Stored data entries
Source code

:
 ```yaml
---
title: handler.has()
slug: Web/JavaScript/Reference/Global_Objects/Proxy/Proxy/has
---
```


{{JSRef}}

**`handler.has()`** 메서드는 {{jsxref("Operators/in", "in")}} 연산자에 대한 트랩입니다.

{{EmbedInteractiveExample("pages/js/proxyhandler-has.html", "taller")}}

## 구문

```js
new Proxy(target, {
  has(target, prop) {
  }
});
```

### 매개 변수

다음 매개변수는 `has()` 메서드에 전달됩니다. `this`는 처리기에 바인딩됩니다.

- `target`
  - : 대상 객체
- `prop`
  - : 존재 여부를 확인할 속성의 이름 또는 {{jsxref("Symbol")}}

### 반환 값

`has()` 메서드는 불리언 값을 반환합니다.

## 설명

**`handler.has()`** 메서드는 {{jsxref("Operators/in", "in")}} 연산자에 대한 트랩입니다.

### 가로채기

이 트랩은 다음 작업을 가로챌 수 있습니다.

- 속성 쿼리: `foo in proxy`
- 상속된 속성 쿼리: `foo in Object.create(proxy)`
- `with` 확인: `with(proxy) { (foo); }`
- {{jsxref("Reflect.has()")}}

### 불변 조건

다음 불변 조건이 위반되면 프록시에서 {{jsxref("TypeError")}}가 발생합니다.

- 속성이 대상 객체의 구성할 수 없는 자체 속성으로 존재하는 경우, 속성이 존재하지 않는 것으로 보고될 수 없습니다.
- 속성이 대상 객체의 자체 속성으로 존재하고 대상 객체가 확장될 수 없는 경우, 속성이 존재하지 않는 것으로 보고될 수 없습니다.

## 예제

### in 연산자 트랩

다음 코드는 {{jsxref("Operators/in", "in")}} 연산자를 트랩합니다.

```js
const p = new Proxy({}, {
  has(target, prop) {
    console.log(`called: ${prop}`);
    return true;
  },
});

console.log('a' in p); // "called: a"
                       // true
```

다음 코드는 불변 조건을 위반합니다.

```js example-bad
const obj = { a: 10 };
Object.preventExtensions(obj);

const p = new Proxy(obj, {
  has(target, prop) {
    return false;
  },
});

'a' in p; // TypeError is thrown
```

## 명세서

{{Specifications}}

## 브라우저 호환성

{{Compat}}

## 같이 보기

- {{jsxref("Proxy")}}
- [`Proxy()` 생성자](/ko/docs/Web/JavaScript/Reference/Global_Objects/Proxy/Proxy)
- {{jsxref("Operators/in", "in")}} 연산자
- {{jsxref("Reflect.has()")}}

- **WORK TO BE COMPLETED**
Select every line of the records holding the string "console".

- **ANSWER SPACE**
    console.log(`called: ${prop}`);
console.log('a' in p); // "called: a"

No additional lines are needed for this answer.